Por isso, foi nesse ano de 1982 que ocorreu a aquisição do prédio, em causa, para efeitos de IRS.
Por outro lado, mesmo que se estivesse perante uma situação de dúvida sobre o sentido da aplicação do artigo 5.º, n.º 1, do Decreto-Lei n.º 442-A/88, de 30 de Outubro, e se devesse atender à «à substância económica dos factos tributários», como impõe o artigo 11.º, n.º 3, da LGT, chegar-se-ia à mesma conclusão, pois, em termos económicos, a alteração da situação gerada pela posse produz efeitos desde que ela se inicia, em sintonia com o que está legislativamente reconhecido nas citadas normas do Código Civil. Na verdade, no caso em apreço, foi em 1982 que, como se reconheceu na sentença, o Requerente passou a exercer os poderes correspondentes ao exercício do direito de propriedade, designando fruindo o prédio através do recebimento de rendas. É mesmo o reconhecimento dessa alteração económica preexistente que está subjacente ao conceito de usucapião que se reconduz ao prevalecimento de uma situação de facto sobre de uma situação jurídica preexistente, no caso o direito de propriedade.
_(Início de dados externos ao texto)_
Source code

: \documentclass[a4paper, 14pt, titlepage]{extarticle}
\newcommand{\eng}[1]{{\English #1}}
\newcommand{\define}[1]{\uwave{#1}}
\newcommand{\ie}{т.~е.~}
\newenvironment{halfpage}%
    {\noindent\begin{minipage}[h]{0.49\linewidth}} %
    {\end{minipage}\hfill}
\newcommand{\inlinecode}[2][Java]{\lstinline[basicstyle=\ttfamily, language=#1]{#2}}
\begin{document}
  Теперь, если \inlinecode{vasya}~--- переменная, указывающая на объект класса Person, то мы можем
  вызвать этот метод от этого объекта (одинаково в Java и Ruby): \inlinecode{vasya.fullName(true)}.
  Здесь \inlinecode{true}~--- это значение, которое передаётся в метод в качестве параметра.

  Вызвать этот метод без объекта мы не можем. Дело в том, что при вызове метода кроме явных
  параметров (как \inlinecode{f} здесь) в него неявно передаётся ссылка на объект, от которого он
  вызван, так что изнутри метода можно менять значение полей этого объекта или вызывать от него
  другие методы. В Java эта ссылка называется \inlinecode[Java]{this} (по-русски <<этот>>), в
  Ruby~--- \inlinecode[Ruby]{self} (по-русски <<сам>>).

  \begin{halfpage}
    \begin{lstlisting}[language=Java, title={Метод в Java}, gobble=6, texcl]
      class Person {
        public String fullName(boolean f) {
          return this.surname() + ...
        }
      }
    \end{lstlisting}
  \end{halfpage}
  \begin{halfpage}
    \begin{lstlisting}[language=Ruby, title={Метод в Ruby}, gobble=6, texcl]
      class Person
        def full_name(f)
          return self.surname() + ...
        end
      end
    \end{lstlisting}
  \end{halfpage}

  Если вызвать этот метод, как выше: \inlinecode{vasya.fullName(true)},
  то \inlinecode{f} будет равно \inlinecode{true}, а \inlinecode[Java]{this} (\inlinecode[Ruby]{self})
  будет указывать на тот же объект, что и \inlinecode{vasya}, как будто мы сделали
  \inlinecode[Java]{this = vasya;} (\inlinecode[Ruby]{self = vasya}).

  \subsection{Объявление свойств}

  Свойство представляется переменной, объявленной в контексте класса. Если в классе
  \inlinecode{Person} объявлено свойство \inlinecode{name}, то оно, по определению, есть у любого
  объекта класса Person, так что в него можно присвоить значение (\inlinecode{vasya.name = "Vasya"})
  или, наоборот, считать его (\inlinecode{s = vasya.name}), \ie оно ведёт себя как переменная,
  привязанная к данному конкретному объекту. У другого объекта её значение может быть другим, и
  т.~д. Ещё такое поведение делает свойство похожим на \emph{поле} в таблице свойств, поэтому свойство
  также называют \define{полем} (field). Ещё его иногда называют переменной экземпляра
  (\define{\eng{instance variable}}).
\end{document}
Aliás, no caso em apreço, em que subjacente à posse está um "contrato-promessa de partilhas", acompanhado da tradição do imóvel, situação em que, precisamente por razões de prevalência da substância económica sobre os conceitos jurídicos, é reconhecido estar-se perante uma «transmissão» para efeito de Sisa (artigo 2.º, § 1.º, n.º 1.º do Código do Imposto Municipal de Sisa e do Imposto sobre Sucessões e Doações, vigente em 1985, data da celebração), é forçoso concluir que a transmissão, efeitos fiscais, quer em termos económicos quer jurídicos, ocorreu pelo menos em 1985. Em termos económicos, houve apenas uma aquisição a propriedade pelo Requerente, pelo que o direito fiscal não pode, atendendo à substância económica dos factos tributários, tratar esse facto tributário como se tivesse havido duas.
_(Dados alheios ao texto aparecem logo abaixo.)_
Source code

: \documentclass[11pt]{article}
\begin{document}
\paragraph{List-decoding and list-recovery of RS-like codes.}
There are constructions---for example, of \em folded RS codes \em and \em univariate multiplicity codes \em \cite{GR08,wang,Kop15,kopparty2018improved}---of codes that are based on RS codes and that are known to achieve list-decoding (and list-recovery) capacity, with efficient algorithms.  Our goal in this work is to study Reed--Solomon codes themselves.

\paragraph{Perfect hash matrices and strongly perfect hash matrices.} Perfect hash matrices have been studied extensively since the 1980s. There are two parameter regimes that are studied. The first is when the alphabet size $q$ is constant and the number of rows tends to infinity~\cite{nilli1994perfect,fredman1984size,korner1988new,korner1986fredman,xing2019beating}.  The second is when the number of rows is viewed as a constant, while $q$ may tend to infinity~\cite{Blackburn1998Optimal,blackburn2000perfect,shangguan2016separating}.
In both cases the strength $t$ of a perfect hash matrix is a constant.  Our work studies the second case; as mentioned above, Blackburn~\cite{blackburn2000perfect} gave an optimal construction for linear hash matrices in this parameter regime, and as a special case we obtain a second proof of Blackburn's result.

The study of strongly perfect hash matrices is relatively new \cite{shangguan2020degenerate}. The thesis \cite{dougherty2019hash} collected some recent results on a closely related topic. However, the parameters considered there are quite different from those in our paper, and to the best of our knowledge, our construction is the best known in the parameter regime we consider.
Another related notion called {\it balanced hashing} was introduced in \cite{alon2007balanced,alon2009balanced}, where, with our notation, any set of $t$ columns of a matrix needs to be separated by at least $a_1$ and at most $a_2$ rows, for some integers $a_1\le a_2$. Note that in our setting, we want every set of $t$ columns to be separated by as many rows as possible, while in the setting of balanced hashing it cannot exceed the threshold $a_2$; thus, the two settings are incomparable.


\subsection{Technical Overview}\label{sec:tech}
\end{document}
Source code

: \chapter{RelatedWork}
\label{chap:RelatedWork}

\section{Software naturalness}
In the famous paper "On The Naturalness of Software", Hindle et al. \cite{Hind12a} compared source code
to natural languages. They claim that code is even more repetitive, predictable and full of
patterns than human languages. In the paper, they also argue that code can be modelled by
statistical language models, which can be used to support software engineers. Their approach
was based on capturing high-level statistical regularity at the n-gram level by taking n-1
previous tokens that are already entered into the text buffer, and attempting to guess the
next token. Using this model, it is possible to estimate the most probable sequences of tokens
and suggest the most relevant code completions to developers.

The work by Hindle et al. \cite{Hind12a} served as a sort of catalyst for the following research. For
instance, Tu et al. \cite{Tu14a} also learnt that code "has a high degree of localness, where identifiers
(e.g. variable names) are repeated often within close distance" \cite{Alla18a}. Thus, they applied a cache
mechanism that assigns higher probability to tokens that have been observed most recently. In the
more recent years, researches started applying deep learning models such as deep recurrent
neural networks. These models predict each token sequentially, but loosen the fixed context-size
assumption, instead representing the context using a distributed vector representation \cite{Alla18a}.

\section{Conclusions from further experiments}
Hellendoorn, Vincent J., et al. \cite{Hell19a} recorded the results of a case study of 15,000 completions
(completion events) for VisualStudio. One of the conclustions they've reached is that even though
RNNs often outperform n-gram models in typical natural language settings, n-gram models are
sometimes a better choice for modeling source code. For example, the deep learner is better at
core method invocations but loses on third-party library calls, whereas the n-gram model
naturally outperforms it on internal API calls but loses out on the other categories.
Conclui-se, assim, que a aquisição do prédio pelo Requerente ocorreu antes da entrada em vigor do CIRS, pelo que, por força do disposto no artigo 5.º do DL n.º 442-A/88, de 30 de Outubro, os ganhos obtidos com a sua venda, que não eram sujeitos ao imposto de mais-valias à face do Código do Imposto de Mais-Valias, não estão também sujeitos ao IRS.
Pelo exposto, a liquidação impugnada enferma de vício de violação de lei, p0r erro sobre os pressupostos de direito, que justifica a sua anulação [artigo 135.º do Código do Procedimento Administrativo de 1991, subsidiariamente aplicável por força do disposto no artigo 2.º, alínea c), da LGT].
3.3. Questões de conhecimento prejudicado
Devendo proceder o pedido de pronúncia arbitral pelo fundamento referido, fica prejudicado, por ser inútil, o conhecimento das restantes questões suscitadas.
4. Decisão
Termos em que acordam neste Tribunal Arbitral em:
– julgar procedente o pedido de pronúncia arbitral;
– anular a liquidação de IRS e juros compensatórios n.º 2014… .
5. Valor do processo
De harmonia com o disposto no artigo 306.º, n.º 2, do CPC e 97.º-A, n.º 1, alínea a), do CPPT e 3.º, n.º 2, do Regulamento de Custas nos Processos de Arbitragem Tributária fixa-se ao processo o valor de € 620.664,86.
6. Custas
Nos termos do artigo 22.º, n.º 4, do RJAT, fixa-se o montante das custas em € 9.180,00, nos termos da Tabela I anexa ao Regulamento de Custas nos Processos de Arbitragem Tributária, a cargo da Autoridade Tributária e Aduaneira.
Lisboa, 15-02-2016
Os Árbitros
(Jorge Lopes de Sousa)
(Nuno Oliveira Garcia)
(A. Sérgio de Matos)
[1] Redacção do Decreto-Lei n.º 141/92, de 17 de Julho.
A redacção inicial era a seguinte: «1 - Os ganhos que não eram sujeitos ao imposto de mais-valias, criado pelo código aprovado pelo Decreto-Lei 46373, de 9 de Junho de 1965, só ficam sujeitos ao IRS se a aquisição dos bens ou direitos de cuja transmissão provêm se houver efectuado depois da entrada em vigor deste Código».